Tissue is a complicated medium, and many of the optical-thermal events produced by laser radiation are interdependent. Yet we have found that many of the assumptions used throughout this book to make formulations tractable, produce solutions that reasonably describe the behavior of laser irradiated tissue. Obviously, the mathematical formulations in Fig. 1.1 are not intended to model tissue at the microscopic level. At best these equations represent the macroscopic response of rather idealized tissue. Nevertheless, the governing equations in Fig. 1.1 provide the basis for successful models used for photodynamic therapy dosimetry, photoacoustic imaging and coagulation of enlarged vessels in the treatment of port wine stains.

2 Notation

Often, notation in any field may be ambiguous. When standard notations from two fields such as optics and heat transfer are combined, there are several duplications of symbols. In particular, the field of tissue optics suffers from a proliferation of symbols for the same parameters. Even though symbols are defined in each chapter, the list in Table 1.1 is generally followed throughout the book. Most of the optics notation is taken from the ISO Standard on Quantities and Units of Light and Related Electromagnetic Radiation [3]. When this standard is silent, we have tried to select symbols that have appeared in tissue optics literature and do not conflict with standard optical and thermal notation. In a few chapters it has been necessary to assign more than one meaning to a symbol but we hope the meaning is clear in the context of usage. More complete definitions of optical terms are given in Chapter 3, and thermal terms in Chapter 10. The primary source for our definitions is the special report of the International Non-Ionizing Radiation Committee of the International Radiation Protection Association [4].

Table 1.1 Nomenclature

3 Format of Book

In this book, we have assumed that tissue, or at least regions of tissue, can be represented as a homogeneous medium. In Part I (Tissue Optics), we assume this medium consists of bulk absorption and randomly distributed scattering centers that are sufficiently far apart that interactions at one center are independent of interactions at neighboring centers. With this model, it has been possible to use the transport integro-differential equation to describe light propagation in tissue. This theory has been extended to multiple layers, and by employing numerical Monte Carlo techniques it is possible to predict fluence rates in a volume of tissue that contains other structures (such as blood vessels). It is currently unknown how a ‘true’ theoretical solution based upon Maxwell’s equations would compare with the transport solution. Nevertheless, single scattering, Mie theory and the relation between Electromagnetic Theory and Transport Theory are discussed in Chapters 4 and 7. No matter which model is used, the results are no better than the values of optical properties used to represent tissue. Methods are presented for measuring the absorption and scattering parameters of tissue.

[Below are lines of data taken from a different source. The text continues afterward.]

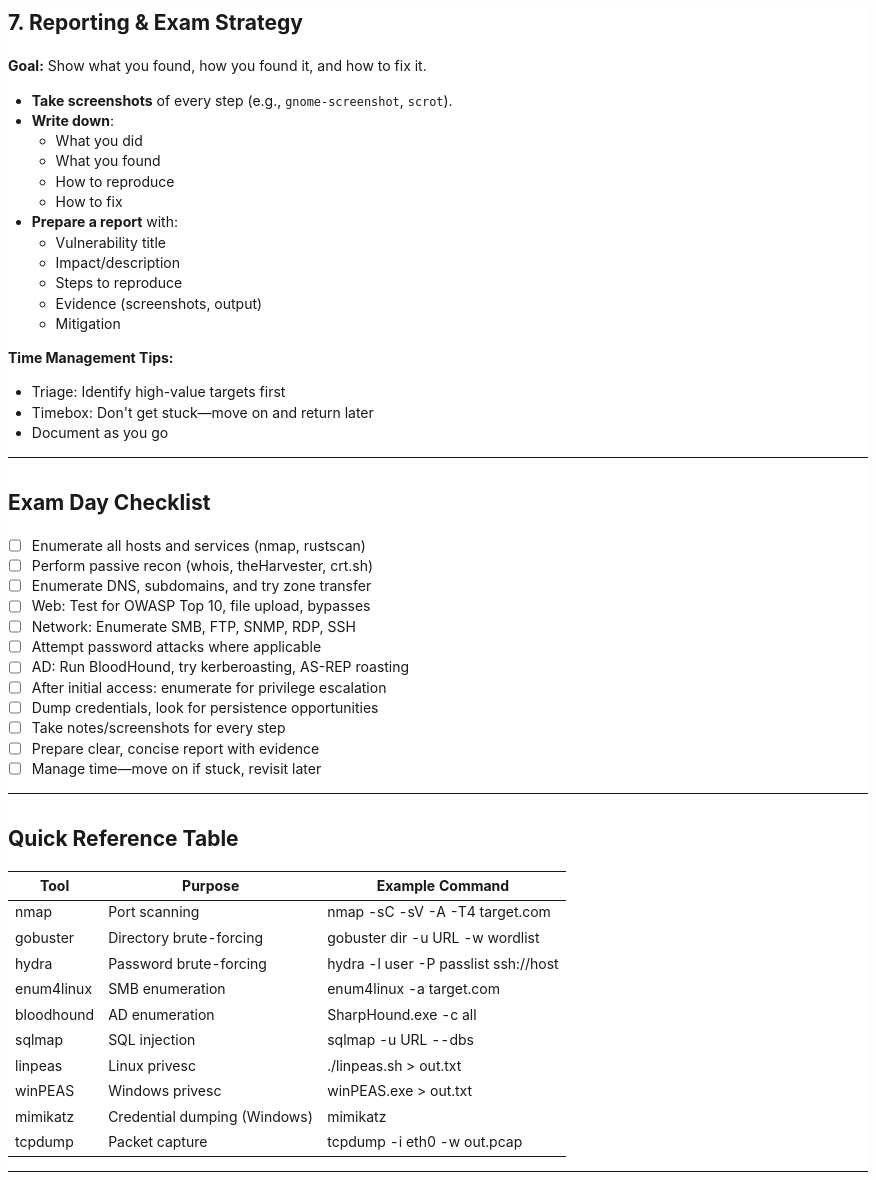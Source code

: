 
## 7. Reporting & Exam Strategy

**Goal:** Show what you found, how you found it, and how to fix it.

- **Take screenshots** of every step (e.g., `gnome-screenshot`, `scrot`).
- **Write down**:
  - What you did
  - What you found
  - How to reproduce
  - How to fix
- **Prepare a report** with:
  - Vulnerability title
  - Impact/description
  - Steps to reproduce
  - Evidence (screenshots, output)
  - Mitigation

**Time Management Tips:**
- Triage: Identify high-value targets first
- Timebox: Don't get stuck—move on and return later
- Document as you go

---

## Exam Day Checklist

- [ ] Enumerate all hosts and services (nmap, rustscan)
- [ ] Perform passive recon (whois, theHarvester, crt.sh)
- [ ] Enumerate DNS, subdomains, and try zone transfer
- [ ] Web: Test for OWASP Top 10, file upload, bypasses
- [ ] Network: Enumerate SMB, FTP, SNMP, RDP, SSH
- [ ] Attempt password attacks where applicable
- [ ] AD: Run BloodHound, try kerberoasting, AS-REP roasting
- [ ] After initial access: enumerate for privilege escalation
- [ ] Dump credentials, look for persistence opportunities
- [ ] Take notes/screenshots for every step
- [ ] Prepare clear, concise report with evidence
- [ ] Manage time—move on if stuck, revisit later

---

## Quick Reference Table

| Tool         | Purpose                        | Example Command                        |
|--------------|-------------------------------|----------------------------------------|
| nmap         | Port scanning                 | nmap -sC -sV -A -T4 target.com         |
| gobuster     | Directory brute-forcing       | gobuster dir -u URL -w wordlist       |
| hydra        | Password brute-forcing        | hydra -l user -P passlist ssh://host  |
| enum4linux   | SMB enumeration               | enum4linux -a target.com              |
| bloodhound   | AD enumeration                | SharpHound.exe -c all                 |
| sqlmap       | SQL injection                 | sqlmap -u URL --dbs                   |
| linpeas      | Linux privesc                 | ./linpeas.sh > out.txt                |
| winPEAS      | Windows privesc               | winPEAS.exe > out.txt                 |
| mimikatz     | Credential dumping (Windows)  | mimikatz                              |
| tcpdump      | Packet capture                | tcpdump -i eth0 -w out.pcap           |

---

Interstitial measurements of fluence rate using fiber optic probes do agree with predictions of fluence rate in the diffusion region.

In Part II (Thermal Interactions), the rate of heat generation and resulting temperature fields are estimated once the light fluence rate is determined. The thermal response of tissue is estimated using various solutions to the heat conduction equation. Methods for temperature measurement provide critical information for experimentally determining temperature fields in laser irradiated tissue. Other chapters in Part II describe thermal denaturation processes, pulsed laser tissue interaction, and pulsed ablation.

Part III of this book (Medical Applications) contains applications of optical and thermal tissue interactions to various medical problems. How the optical properties of tissue impact fluorescence line shapes is one of the examples discussed. Several chapters are used to describe diagnostic and therapeutic applications of lasers, i.e., opto-acoustic and molecular imaging, OCT, and forensic optics, a recent new field in biomedical optics. Therapeutic applications include laser treatment of port wine stains and light stimulation of nerves.